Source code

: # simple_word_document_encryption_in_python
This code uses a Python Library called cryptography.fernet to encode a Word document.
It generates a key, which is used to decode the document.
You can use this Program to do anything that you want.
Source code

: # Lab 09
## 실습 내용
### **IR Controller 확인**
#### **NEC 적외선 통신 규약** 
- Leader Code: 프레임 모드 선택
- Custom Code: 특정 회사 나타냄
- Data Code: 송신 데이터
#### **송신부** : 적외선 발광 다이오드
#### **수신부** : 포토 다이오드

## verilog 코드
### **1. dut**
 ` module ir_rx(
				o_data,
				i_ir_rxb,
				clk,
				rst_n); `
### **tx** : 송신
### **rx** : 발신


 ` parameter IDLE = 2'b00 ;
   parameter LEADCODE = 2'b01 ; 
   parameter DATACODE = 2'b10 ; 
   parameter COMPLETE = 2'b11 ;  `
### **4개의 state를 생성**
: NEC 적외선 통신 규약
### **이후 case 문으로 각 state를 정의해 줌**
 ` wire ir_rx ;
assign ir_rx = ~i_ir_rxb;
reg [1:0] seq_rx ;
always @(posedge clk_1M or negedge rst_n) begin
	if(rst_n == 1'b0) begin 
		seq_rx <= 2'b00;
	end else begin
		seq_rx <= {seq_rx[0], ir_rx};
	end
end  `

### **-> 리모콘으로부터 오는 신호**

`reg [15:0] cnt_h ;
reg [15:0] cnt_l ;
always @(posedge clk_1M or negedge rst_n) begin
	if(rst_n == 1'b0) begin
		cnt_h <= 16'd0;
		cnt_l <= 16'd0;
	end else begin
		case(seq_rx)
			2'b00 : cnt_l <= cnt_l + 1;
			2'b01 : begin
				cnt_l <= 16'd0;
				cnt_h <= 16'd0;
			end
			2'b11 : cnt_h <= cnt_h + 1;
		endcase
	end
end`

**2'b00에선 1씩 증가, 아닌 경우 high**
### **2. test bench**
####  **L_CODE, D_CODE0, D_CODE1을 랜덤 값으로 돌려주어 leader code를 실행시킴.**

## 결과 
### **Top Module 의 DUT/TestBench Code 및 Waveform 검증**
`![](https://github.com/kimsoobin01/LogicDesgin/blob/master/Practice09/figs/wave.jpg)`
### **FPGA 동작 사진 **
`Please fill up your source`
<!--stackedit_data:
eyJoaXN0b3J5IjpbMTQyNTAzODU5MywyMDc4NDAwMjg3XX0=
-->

---

Task description | Take from the entries every line that has the string "parameter".

Response to this exercise |
 ` parameter IDLE = 2'b00 ;
   parameter LEADCODE = 2'b01 ; 
   parameter DATACODE = 2'b10 ; 
   parameter COMPLETE = 2'b11 ;  `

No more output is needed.